Mike: I can get some sense of what’s going on in the hood without fully understanding their magic to translate CSS. Translate the props to CSS. But the documentation is great in that it’s very linear. It’s very consistent. It lists everything with examples. A little copy and paste.

Mike: It just uses really good white space so looking at the page doesn’t seem overwhelming. You can find what you need easily. Their search is great too. Their search is helpful. 90% of the time, I think that’s what I’m going in there for. May be going in there and seeing if a component exists to do something. It usually does. And stumbling across something else that was useful that I didn’t know about. Or just refreshing myself on some of the principles. I can always pretty much find what I need here.

Drew: The only thing that I didn’t like about the docs from glancing around was the number of ads on it. On every page for their commercial offering of Chakra UI Pro.

Mike: I hadn’t seen them. Interesting. I’ve seen it. I’ve definitely seen it. But I’m not seeing it right now. Oh yeah. Okay. There’s Chakra UI Pro. I guess I filtered it out mentally. I hear you. At least it’s not too big and in your face.

Drew: It’s not too big. It’s just in the wrong place. It’s just where you’re looking for the information. Which I guess is why they’ve done it. That’s worth mentioning in considering the ecosystem and everything around the project is there’s a pro set of components that is… I guess it’s equivalent to some of the stuff that’s in Tailwind UI that’s there. Marketing pages and here are components and more of these composed sections of pages and entire pages and layouts and things. That you, is available from the makers of Chakra, but as a commercial offering.

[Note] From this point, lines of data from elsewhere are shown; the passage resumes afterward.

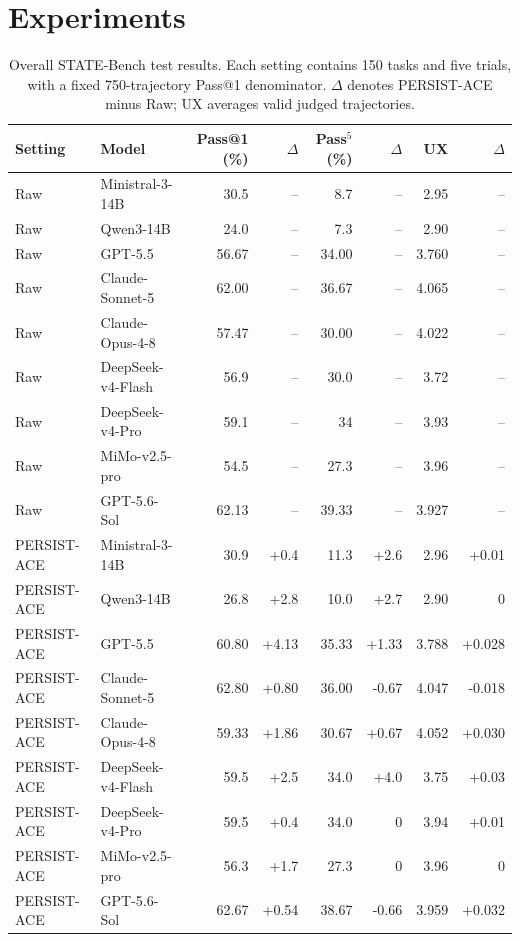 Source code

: \section{Experiments}
\label{sec:experiments}

\begin{table}[!t]
\centering
\small
\setlength{\tabcolsep}{3pt}
\renewcommand{\arraystretch}{0.95}
\begin{tabular*}{\textwidth}{@{\extracolsep{\fill}}llrrrrrr@{}}
\toprule
Setting & Model & Pass@1 (\%) & $\Delta$ & Pass$^5$ (\%) & $\Delta$ & UX & $\Delta$ \\
\midrule
Raw & Ministral-3-14B & 30.5 & -- & 8.7 & -- & 2.95 & -- \\
Raw & Qwen3-14B & 24.0 & -- & 7.3 & -- & 2.90 & -- \\
Raw & GPT-5.5 & 56.67 & -- & 34.00 & -- & 3.760 & -- \\
Raw & Claude-Sonnet-5 & 62.00 & -- & 36.67 & -- & 4.065 & -- \\
Raw & Claude-Opus-4-8 & 57.47 & -- & 30.00 & -- & 4.022 & -- \\
Raw & DeepSeek-v4-Flash & 56.9 & -- & 30.0 & -- & 3.72 & -- \\
Raw & DeepSeek-v4-Pro & 59.1 & -- & 34 & -- & 3.93 & -- \\
Raw & MiMo-v2.5-pro & 54.5 & -- & 27.3 & -- & 3.96 & -- \\
Raw & GPT-5.6-Sol & 62.13 & -- & 39.33 & -- & 3.927 & -- \\
PERSIST-ACE & Ministral-3-14B & 30.9 & +0.4 & 11.3 & +2.6 & 2.96 & +0.01 \\
PERSIST-ACE & Qwen3-14B & 26.8 & +2.8 & 10.0 & +2.7 & 2.90 & 0 \\
PERSIST-ACE & GPT-5.5 & 60.80 & +4.13 & 35.33 & +1.33 & 3.788 & +0.028 \\
PERSIST-ACE & Claude-Sonnet-5 & 62.80 & +0.80 & 36.00 & -0.67 & 4.047 & -0.018 \\
PERSIST-ACE & Claude-Opus-4-8 & 59.33 & +1.86 & 30.67 & +0.67 & 4.052 & +0.030 \\
PERSIST-ACE & DeepSeek-v4-Flash & 59.5 & +2.5 & 34.0 & +4.0 & 3.75 & +0.03 \\
PERSIST-ACE & DeepSeek-v4-Pro & 59.5 & +0.4 & 34.0 & 0 & 3.94 & +0.01 \\
PERSIST-ACE & MiMo-v2.5-pro & 56.3 & +1.7 & 27.3 & 0 & 3.96 & 0 \\
PERSIST-ACE & GPT-5.6-Sol & 62.67 & +0.54 & 38.67 & -0.66 & 3.959 & +0.032 \\
\bottomrule
\end{tabular*}
\renewcommand{\arraystretch}{1.0}
\caption{Overall STATE-Bench test results. Each setting contains 150 tasks and
five trials, with a fixed 750-trajectory Pass@1 denominator. $\Delta$ denotes
PERSIST-ACE minus Raw; UX averages valid judged trajectories.}
\label{tab:state-main}
\end{table}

Mike: Yeah. Just taking a quick glance at it now. Some of these are actually available. Or versions of them are available for free like Chakra templates. It’s Chakra templates, I guess, is the open source solution to Chakra Pro or the open-source competitor. I’m sure you’re going to get a ton by paying for this. It looks Chakra Pro is extremely robust and reasonably priced if you have a paying professional need for these. There’s a couple of options for your project, it looks like.

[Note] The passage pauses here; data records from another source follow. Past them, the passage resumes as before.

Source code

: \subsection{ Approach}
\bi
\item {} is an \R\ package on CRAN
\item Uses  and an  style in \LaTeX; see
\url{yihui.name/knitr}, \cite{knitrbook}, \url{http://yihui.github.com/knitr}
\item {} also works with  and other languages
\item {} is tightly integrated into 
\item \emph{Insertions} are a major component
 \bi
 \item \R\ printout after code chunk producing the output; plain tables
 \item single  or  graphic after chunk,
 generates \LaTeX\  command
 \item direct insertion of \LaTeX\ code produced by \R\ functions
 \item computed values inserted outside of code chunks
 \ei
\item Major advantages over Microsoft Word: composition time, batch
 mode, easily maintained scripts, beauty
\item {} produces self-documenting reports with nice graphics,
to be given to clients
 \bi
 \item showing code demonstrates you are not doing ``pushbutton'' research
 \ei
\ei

Drew: Yeah. It sounds there’s quite an ecosystem built up around it. Do you know how long the project’s been going and what following there is? Is it in widespread use in the React community?

Mike: I want to say yes. I don’t know to what degree. I’d be curious to just see what’s the, I guess, market share of Tailwind versus Chakra nowadays. I do know Chakra got an award relatively recently. GitNation React Award for the most impactful project to the community. I’d say it’s pretty big and pretty well embraced. With good reason, which is great. People are definitely enjoying it. I’m not the only one.

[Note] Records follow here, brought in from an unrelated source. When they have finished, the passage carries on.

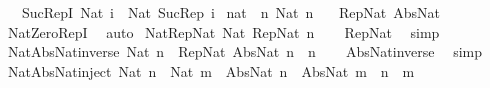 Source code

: \begin{isabellebody}
\ \ {\isacharbar}{\kern0pt}\ Suc{\isacharunderscore}{\kern0pt}RepI{\isacharcolon}{\kern0pt}\ {\isachardoublequoteopen}Nat\ i\ {\isasymLongrightarrow}\ Nat\ {\isacharparenleft}{\kern0pt}Suc{\isacharunderscore}{\kern0pt}Rep\ i{\isacharparenright}{\kern0pt}{\isachardoublequoteclose}\isanewline
\isanewline
{}\isamarkupfalse%
\ nat\ {\isacharequal}{\kern0pt}\ {\isachardoublequoteopen}{\isacharbraceleft}{\kern0pt}n{\isachardot}{\kern0pt}\ Nat\ n{\isacharbraceright}{\kern0pt}{\isachardoublequoteclose}\isanewline
\ \ \ Rep{\isacharunderscore}{\kern0pt}Nat\ Abs{\isacharunderscore}{\kern0pt}Nat\isanewline
%
\isadelimproof
\ \ %
\endisadelimproof
%
\isatagproof
{}\isamarkupfalse%
\ Nat{\isachardot}{\kern0pt}Zero{\isacharunderscore}{\kern0pt}RepI\ \isamarkupfalse%
\ auto%
\endisatagproof
{\isafoldproof}%
%
\isadelimproof
\isanewline
%
\endisadelimproof
\isanewline
{}\isamarkupfalse%
\ Nat{\isacharunderscore}{\kern0pt}Rep{\isacharunderscore}{\kern0pt}Nat{\isacharcolon}{\kern0pt}\ {\isachardoublequoteopen}Nat\ {\isacharparenleft}{\kern0pt}Rep{\isacharunderscore}{\kern0pt}Nat\ n{\isacharparenright}{\kern0pt}{\isachardoublequoteclose}\isanewline
%
\isadelimproof
\ \ %
\endisadelimproof
%
\isatagproof
{}\isamarkupfalse%
\ Rep{\isacharunderscore}{\kern0pt}Nat\ \isamarkupfalse%
\ simp%
\endisatagproof
{\isafoldproof}%
%
\isadelimproof
\isanewline
%
\endisadelimproof
\isanewline
{}\isamarkupfalse%
\ Nat{\isacharunderscore}{\kern0pt}Abs{\isacharunderscore}{\kern0pt}Nat{\isacharunderscore}{\kern0pt}inverse{\isacharcolon}{\kern0pt}\ {\isachardoublequoteopen}Nat\ n\ {\isasymLongrightarrow}\ Rep{\isacharunderscore}{\kern0pt}Nat\ {\isacharparenleft}{\kern0pt}Abs{\isacharunderscore}{\kern0pt}Nat\ n{\isacharparenright}{\kern0pt}\ {\isacharequal}{\kern0pt}\ n{\isachardoublequoteclose}\isanewline
%
\isadelimproof
\ \ %
\endisadelimproof
%
\isatagproof
{}\isamarkupfalse%
\ Abs{\isacharunderscore}{\kern0pt}Nat{\isacharunderscore}{\kern0pt}inverse\ \isamarkupfalse%
\ simp%
\endisatagproof
{\isafoldproof}%
%
\isadelimproof
\isanewline
%
\endisadelimproof
\isanewline
{}\isamarkupfalse%
\ Nat{\isacharunderscore}{\kern0pt}Abs{\isacharunderscore}{\kern0pt}Nat{\isacharunderscore}{\kern0pt}inject{\isacharcolon}{\kern0pt}\ {\isachardoublequoteopen}Nat\ n\ {\isasymLongrightarrow}\ Nat\ m\ {\isasymLongrightarrow}\ Abs{\isacharunderscore}{\kern0pt}Nat\ n\ {\isacharequal}{\kern0pt}\ Abs{\isacharunderscore}{\kern0pt}Nat\ m\ {\isasymlongleftrightarrow}\ n\ {\isacharequal}{\kern0pt}\ m{\isachardoublequoteclose}\isanewline

\end{isabellebody}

Drew: One thing that’s always worth thinking about when bringing a dependency into your project is what happens when you need to update that dependency.

Mike: Yeah.

Drew: Chakra is being improved all the time, I imagine. Is it a case of once you’ve imported it and built with it, you leave it locked on a certain version? Or is it generally safe to keep updated? Is it relatively stable in terms of the design and things of your site not changing as Chakra updates?

Mike: It has been so far. Yeah. Mainly, I’d say that’s because of the progress of development. They’re on version 1.6.3 right now. A number of months ago, they went from zero to one. That was the only time they had breaking changes. Since then, they’ve just been constantly doing feature releases and bug fixes.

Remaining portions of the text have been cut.